[wsxcde]

> In the real number field, additive inverse of a positive real number is indeed the negative of that number. The negative of that number is also obtained by the application of unary negation operator on the positive number.

This is a fact that follows from the definition of +. But + needs to be defined before you can start making assumptions about what the additive inverse is. The set over which the field is defined (Z or R) already contains -3, -2 etc. and -3 * -2 or -3 + -2 needs to be defined when you're constructing the field. It then turns out that -3 is the additive inverse of 3. You can't use this when arguing about the definition of why applying * on negative 2 and negative 3 gives you the result positive 6. Because you need to define * over all members of the field before you construct a field in the first place.

[carloswilson]

> The set over which the field is defined (Z or R)

What? The set of all integers, Z, is not a field! R is. But Z isn't. Z is a ring, a commutative ring. I doubt you understand what a field is!

> already contains -3, -2 etc.

Yes, and those elements are literally the additive inverses of their positive counterparts.
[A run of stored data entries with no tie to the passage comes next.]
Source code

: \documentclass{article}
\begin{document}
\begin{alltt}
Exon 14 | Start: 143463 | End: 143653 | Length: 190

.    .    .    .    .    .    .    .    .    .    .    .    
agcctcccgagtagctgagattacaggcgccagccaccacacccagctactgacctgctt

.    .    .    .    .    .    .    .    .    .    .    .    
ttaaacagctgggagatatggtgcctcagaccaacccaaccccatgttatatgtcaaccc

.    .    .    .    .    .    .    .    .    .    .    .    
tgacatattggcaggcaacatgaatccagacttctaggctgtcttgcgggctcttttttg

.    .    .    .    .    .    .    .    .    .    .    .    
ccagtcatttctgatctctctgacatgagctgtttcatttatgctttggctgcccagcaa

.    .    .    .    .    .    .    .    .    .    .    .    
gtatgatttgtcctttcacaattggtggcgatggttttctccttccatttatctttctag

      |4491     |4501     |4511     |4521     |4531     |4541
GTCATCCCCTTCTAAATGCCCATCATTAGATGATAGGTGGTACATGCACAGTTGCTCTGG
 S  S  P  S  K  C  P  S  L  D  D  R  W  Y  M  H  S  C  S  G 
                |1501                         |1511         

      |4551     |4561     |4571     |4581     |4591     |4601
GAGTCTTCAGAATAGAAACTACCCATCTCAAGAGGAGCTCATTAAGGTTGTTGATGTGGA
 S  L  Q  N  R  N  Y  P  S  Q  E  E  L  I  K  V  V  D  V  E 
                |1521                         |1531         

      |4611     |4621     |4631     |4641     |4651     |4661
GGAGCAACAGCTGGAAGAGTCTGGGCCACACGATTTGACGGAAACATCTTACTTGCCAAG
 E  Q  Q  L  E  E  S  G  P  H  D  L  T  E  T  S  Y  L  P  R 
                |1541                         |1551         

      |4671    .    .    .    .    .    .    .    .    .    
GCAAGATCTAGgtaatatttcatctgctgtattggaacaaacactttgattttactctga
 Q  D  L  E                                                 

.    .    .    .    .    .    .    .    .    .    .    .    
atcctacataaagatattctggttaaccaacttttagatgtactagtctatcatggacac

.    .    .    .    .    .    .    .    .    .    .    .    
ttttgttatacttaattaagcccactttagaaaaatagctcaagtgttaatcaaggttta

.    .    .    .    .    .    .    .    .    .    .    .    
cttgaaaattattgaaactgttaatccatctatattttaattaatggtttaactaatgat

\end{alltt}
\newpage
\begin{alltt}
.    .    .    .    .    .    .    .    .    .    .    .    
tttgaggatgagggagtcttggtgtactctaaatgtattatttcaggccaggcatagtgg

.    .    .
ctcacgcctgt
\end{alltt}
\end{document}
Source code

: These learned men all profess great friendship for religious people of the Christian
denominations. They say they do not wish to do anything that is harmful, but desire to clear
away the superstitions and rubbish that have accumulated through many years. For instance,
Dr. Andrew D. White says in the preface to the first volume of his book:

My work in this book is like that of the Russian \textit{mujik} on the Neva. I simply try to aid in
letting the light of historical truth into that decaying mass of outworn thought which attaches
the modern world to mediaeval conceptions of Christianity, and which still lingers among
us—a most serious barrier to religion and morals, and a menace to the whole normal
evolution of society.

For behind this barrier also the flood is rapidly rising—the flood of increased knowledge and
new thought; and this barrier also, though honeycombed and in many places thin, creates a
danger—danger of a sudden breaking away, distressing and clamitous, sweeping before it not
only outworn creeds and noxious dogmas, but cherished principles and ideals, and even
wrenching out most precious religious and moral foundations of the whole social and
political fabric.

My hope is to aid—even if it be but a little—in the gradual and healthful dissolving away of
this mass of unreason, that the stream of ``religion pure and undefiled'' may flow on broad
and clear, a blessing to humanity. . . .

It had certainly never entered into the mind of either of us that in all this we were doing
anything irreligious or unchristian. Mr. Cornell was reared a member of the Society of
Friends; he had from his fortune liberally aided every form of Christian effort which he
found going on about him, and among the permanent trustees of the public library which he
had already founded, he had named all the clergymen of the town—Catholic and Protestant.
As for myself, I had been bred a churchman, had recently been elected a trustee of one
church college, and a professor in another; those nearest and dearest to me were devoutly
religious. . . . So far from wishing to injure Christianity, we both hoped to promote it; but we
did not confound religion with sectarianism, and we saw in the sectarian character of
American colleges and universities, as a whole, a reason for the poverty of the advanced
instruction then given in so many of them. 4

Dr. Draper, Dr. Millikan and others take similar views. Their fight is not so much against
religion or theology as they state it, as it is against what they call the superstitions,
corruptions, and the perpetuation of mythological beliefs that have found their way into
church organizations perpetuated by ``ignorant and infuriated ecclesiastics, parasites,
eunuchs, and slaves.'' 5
If you disagree with this, then the numbers -3, -2, etc. literally have no meaning.

> It then turns out that -3 is the additive inverse of 3.

Are you making this all up with your original research or do you have any proper literature written by a professional mathematician to back it up?

[Koshkin]

To be fair, you can have a field that only has integers. For example, Z mod 5 is a field.

[carloswilson]

I am aware. It is typically represented as Z_5. They are called prime fields.

I highly doubt wsxcde meant prime fields in their comment though. wsxcde seemed to be talking about the set of all integers and the set of all real numbers in their comment. Only the latter is a field (and a ring) whereas the former is only a ring.

And (-a)(-b) = ab holds in rings (and thus fields).